A series of conductors fell ill or canceled their performances, allowing Mehta to take over the conductor’s position with the Montreal and Los Angeles orchestras. Mehta scrambled to learn the requisite scores and then stunned the crowds who had come to see a quite different performance. Mehta eventually became assistant musical director of the Los Angeles Symphony Orchestra.

In 1961, his association with Israel began when he received a telegram from PALPHILORC, which stood for the Palestinian Philharmonic Orchestra, the old name for the Israel Philharmonic, which for some reason had never been changed in official correspondence.

Again a major conductor had fallen ill and Mehta was recruited. He instantly fell in love with Israel. What he called the “organized mess” he found in the country reminded him of his childhood home in Bombay. In Israel, he said, “People always speak at the same time, everyone gives advice, everyone has a firm opinion. When you open the window in Bombay, you see at the same time five thousand people.” He said he felt, “That I’m at home.”

Mehta quickly put the orchestra through its paces, conducting a series of works that had never been performed in Israel before.
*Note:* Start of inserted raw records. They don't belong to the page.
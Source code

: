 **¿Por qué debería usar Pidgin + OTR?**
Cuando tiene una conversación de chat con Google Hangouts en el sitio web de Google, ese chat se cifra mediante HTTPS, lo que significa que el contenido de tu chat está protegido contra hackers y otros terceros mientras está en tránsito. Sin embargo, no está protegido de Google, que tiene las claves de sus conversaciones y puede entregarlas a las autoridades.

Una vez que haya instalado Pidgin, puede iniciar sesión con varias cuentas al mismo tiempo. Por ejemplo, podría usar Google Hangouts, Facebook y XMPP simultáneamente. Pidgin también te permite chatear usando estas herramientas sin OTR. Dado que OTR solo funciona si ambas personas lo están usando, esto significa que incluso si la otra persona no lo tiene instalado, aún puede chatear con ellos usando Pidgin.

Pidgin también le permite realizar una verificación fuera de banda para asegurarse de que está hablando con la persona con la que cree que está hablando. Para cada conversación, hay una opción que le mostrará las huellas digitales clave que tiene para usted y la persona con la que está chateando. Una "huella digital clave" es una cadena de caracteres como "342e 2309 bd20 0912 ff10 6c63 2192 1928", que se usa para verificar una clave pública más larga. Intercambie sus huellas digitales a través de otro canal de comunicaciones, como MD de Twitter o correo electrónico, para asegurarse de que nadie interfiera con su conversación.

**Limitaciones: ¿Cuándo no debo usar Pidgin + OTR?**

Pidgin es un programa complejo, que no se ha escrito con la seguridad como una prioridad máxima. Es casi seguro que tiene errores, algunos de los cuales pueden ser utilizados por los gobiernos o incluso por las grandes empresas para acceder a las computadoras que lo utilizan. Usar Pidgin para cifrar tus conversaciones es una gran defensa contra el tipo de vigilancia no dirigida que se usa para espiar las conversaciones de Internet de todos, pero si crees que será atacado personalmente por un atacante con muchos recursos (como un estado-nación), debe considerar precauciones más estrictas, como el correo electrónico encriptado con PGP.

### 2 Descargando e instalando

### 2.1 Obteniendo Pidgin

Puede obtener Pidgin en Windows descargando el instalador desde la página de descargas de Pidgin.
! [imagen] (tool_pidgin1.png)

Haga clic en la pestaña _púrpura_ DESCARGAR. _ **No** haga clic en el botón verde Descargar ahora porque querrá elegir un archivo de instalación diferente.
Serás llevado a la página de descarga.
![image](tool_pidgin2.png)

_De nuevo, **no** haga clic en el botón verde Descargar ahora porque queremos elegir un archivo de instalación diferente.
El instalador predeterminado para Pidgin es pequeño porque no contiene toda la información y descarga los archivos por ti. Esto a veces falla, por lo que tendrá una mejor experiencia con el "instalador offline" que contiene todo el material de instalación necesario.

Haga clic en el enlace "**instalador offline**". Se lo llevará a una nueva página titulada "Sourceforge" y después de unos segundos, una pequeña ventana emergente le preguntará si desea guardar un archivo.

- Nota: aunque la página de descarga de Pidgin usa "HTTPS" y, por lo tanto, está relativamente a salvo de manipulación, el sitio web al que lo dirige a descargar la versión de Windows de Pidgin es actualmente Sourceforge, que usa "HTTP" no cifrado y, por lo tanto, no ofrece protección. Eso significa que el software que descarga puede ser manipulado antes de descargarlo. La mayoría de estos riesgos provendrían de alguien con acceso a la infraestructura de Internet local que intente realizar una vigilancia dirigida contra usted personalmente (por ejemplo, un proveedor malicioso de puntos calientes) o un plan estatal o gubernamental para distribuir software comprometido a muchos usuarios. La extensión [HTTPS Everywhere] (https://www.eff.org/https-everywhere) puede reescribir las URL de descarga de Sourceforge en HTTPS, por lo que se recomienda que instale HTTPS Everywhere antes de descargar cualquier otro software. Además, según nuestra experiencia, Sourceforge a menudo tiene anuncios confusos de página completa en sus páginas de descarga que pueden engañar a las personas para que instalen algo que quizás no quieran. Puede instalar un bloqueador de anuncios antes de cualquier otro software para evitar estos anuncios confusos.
He said that, for Israelis, “music gives hope to go on and live a life of peace and tranquility, and at least hope for the prospect of mutual understanding between people.”

He was overseas when the Six-Day War broke out in 1967. Mehta canceled concerts in Paris and Budapest and flew to Tel Aviv with the help of the Israeli ambassador in Rome, who managed to get him on to an ammunition-laden cargo plane. Mehta made the journey, he said, to “stand by the state and my musicians.”

After the war, he was taken on official visits to the Western Wall and eastern Jerusalem, and said, “It was a coincidence that I was privileged to be witness to this great moment and to a certain extent I was also part of it.”

In 1969, Israel rewarded his commitment and artistry, and appointed Mehta musical director of the Israel Philharmonic, a position he held until now.

Mehta also courted controversy on one occasion, choosing to play a composition by Richard Wagner, a violent antisemite and hero to Adolf Hitler whose works are informally banned in Israel.

Telling the audience that the piece would be played and they were welcome to leave if they objected, Mehta performed the Wagner composition even as people stormed the stage in protest.

It did not damage his reputation in Israel, as he was declared “musical director for life” by his musicians and received the Israel Prize a decade later.